Back to the giant mantis - which does seem to be trying to skew the statistics, since this one eats human flesh.  And it knocks down jet fighter planes, which were the things that took down "Tarantula" last night.  And when the Air Force is helpless, the U.S. calls in the next line of defense, which is a paleontologist and a museum magazine editor.  (Wait, what?)  They're able to figure out just what it is that's eating all the soldiers, even though they haven't seen it up close yet.  Too bad they weren't in time to save that Eskimo village.

Romance blooms between Joe, the commanding officer at one of those Northern radar stations (and later he's a renegade fighter pilot, apparently) and Marge, the editor of that museum magazine.  Ah, but what chance do two crazy kids have in this world when there's a giant mantis lurking about?  Can their love survive a giant insect that wants to eat us all?  (Might as well go for it, Marge, since your paleontologist friend apparently wasn't picking up on any of your signals...)

After climbing the Washington Monument, the mantis gets wounded in a battle with the Air Force (Joe's in one of those planes, apparently, taking matters into his own hands) and heads for the "Manhattan Tunnel" between NYC and New Jersey.  They don't say whether it was the Lincoln Tunnel or the Holland Tunnel, but it doesn't matter, we all know nothing can survive in either one for very long.  If you can't "kill it with fire", by all means, try car exhaust fumes.

This is the third and final of my "giant bug" films for this year, after "Them!" and "Tarantula".  When I get back from vacation next Sunday, I'll have just three films to go, and three days left in October to watch them.  No more bugs, only giant lizards left on the docket.
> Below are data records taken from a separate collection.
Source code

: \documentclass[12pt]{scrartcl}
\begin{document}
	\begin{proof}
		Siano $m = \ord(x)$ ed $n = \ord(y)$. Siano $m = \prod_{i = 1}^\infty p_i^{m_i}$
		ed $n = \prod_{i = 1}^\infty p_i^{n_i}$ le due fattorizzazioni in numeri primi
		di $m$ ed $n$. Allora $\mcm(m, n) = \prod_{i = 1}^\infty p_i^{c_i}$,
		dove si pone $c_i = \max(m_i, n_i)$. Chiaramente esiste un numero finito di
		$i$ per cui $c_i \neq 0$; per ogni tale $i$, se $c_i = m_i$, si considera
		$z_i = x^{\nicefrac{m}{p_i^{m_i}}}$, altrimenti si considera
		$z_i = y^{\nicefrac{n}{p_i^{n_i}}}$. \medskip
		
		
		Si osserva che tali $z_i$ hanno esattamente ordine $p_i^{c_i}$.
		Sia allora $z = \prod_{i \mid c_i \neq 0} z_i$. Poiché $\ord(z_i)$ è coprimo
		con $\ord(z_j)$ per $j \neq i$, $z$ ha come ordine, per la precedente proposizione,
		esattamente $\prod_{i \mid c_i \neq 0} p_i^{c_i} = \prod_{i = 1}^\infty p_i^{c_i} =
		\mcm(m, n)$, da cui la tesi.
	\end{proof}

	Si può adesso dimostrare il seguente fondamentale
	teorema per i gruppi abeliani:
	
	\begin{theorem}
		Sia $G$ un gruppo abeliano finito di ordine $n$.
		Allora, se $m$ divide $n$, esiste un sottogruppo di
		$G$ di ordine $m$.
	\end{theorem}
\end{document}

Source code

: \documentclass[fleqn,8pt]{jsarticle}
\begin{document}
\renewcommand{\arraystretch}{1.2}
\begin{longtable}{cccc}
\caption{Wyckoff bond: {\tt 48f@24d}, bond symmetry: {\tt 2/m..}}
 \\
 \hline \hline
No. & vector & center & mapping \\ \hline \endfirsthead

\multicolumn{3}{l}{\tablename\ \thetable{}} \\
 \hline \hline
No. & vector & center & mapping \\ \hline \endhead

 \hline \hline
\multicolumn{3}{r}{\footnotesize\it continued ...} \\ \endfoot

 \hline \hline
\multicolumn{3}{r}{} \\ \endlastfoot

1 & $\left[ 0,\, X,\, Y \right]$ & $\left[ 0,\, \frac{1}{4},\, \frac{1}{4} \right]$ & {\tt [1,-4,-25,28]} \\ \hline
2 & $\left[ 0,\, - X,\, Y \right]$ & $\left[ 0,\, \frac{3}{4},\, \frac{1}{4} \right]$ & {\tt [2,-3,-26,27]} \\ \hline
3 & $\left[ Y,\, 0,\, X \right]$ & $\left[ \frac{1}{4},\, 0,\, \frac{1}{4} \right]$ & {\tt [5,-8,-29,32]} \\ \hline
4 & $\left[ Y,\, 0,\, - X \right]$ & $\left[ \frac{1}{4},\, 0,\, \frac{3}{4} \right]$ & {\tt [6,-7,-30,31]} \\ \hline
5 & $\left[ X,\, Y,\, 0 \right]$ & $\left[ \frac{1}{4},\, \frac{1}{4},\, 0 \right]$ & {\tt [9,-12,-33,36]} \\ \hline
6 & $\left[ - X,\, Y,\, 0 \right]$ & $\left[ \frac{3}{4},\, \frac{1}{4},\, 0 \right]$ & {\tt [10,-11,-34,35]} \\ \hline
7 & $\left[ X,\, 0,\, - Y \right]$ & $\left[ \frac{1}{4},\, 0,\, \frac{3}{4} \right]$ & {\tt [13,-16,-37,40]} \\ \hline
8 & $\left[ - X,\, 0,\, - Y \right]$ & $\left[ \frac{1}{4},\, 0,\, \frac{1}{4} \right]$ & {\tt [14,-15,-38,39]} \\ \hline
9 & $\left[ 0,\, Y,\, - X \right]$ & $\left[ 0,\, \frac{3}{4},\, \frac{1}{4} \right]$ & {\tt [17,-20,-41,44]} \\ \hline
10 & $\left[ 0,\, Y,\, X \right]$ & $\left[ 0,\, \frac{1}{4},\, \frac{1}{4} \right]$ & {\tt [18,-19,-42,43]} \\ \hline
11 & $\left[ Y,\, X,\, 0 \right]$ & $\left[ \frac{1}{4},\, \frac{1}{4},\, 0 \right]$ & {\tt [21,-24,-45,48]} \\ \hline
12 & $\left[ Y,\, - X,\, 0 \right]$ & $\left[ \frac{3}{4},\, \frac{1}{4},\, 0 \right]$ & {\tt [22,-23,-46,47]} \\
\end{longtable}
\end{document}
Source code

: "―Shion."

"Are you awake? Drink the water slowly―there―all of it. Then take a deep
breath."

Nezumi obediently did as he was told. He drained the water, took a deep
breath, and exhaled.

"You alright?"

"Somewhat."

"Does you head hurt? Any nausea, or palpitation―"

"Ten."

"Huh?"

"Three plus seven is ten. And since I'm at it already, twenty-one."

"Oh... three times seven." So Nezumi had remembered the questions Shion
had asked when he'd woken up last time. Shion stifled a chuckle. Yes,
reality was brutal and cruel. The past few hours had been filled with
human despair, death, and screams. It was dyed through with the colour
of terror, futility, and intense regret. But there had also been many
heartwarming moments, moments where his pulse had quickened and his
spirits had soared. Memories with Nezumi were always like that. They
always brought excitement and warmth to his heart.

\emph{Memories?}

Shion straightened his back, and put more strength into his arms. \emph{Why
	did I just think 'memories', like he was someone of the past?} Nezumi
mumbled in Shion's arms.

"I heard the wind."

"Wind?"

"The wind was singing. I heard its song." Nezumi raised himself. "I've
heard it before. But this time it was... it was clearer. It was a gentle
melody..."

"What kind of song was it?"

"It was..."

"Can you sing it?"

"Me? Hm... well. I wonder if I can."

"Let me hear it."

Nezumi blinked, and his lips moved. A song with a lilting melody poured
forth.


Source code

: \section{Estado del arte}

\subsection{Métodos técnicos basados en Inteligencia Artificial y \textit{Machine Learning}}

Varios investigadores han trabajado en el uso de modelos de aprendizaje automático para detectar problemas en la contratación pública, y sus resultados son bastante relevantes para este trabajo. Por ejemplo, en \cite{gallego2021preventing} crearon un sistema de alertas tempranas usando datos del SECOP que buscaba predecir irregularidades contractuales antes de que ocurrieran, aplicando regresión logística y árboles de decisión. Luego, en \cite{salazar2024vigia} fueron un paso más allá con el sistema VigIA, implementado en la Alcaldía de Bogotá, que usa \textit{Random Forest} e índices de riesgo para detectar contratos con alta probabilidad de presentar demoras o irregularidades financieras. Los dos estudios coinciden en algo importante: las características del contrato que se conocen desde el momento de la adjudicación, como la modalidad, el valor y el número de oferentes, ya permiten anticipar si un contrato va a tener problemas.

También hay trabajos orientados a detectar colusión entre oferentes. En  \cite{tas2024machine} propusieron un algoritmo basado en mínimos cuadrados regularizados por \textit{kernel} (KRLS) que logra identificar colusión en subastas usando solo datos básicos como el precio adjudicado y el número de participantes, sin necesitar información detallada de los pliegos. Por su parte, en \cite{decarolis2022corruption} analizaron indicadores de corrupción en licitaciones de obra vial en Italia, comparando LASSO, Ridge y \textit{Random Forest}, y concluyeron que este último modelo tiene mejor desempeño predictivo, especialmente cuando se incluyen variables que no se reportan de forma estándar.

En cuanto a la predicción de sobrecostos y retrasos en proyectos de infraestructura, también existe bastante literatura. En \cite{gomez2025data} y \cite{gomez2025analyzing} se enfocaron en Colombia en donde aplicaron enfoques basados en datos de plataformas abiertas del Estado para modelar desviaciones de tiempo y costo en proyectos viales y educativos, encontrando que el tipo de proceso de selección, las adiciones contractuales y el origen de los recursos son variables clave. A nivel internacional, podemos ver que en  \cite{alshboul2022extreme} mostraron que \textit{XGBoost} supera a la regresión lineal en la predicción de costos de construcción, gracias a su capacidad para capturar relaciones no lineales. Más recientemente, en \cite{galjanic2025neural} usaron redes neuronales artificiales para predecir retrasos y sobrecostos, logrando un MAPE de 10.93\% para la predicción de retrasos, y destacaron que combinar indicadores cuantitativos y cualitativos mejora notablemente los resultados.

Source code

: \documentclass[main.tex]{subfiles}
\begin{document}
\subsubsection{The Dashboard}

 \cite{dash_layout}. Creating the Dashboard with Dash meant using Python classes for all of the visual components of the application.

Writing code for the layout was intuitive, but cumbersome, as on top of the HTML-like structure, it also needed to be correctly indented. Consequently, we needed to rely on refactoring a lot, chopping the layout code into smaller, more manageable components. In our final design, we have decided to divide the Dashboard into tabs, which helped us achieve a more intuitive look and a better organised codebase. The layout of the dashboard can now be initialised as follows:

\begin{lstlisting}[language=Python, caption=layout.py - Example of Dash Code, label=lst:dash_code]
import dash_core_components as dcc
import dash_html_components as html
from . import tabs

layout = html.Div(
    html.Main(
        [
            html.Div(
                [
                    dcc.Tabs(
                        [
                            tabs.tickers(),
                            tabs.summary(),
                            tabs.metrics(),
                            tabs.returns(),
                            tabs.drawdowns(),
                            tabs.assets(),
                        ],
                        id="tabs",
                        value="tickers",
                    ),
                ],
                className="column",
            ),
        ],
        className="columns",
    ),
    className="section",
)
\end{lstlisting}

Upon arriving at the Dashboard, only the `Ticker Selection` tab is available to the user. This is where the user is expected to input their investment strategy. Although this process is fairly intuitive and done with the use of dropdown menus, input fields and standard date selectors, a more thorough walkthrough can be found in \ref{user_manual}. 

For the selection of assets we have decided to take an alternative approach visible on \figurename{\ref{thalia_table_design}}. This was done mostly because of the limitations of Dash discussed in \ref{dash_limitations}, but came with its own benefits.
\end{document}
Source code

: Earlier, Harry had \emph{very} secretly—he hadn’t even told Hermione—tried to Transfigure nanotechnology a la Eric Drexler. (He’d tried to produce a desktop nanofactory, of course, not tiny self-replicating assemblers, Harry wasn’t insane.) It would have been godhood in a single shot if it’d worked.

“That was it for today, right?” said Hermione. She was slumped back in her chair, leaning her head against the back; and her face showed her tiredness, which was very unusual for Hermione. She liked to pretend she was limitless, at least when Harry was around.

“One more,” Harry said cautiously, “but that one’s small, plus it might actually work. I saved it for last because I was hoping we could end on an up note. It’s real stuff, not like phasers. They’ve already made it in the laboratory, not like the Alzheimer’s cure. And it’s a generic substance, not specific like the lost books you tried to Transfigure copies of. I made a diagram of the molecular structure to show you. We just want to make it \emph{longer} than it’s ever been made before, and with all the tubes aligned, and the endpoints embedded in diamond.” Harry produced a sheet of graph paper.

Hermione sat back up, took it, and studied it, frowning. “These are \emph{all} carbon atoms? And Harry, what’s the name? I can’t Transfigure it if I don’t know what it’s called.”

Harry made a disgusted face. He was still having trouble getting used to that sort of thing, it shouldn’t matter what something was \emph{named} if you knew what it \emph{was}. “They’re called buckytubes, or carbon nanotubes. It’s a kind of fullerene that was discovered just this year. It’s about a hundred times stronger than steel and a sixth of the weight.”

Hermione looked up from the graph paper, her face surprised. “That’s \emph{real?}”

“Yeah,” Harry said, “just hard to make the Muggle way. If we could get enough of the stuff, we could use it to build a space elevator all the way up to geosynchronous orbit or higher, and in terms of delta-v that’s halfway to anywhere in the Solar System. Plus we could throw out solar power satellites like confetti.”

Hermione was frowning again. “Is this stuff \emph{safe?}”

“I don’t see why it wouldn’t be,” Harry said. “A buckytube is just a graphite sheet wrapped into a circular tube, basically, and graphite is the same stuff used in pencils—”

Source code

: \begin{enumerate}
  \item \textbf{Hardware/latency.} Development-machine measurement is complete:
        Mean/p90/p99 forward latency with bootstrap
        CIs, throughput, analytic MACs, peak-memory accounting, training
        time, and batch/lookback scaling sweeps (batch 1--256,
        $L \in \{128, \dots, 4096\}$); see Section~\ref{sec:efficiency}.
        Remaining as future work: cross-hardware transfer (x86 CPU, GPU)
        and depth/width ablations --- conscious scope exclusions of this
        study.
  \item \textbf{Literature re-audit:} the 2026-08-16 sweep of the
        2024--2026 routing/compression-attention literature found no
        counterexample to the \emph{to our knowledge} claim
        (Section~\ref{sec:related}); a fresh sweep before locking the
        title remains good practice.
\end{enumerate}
Also starring Craig Stevens (last seen in "Abbott and Costello Meet Dr. Jekyll and Mr. Hyde"), William Hopper (last seen in "Rebel Without a Cause"), Alix Talton (last seen in "The Man Who Knew Too Much" (1956)), Donald Randolph (last seen in "The Caddy"), Pat Conway, Florenz Ames, Paul Smith (last seen in "Funny Face"), Phil Harvey (last seen in "Touch of Evil"), Floyd Simmons, Paul Campbell, Helen Jay.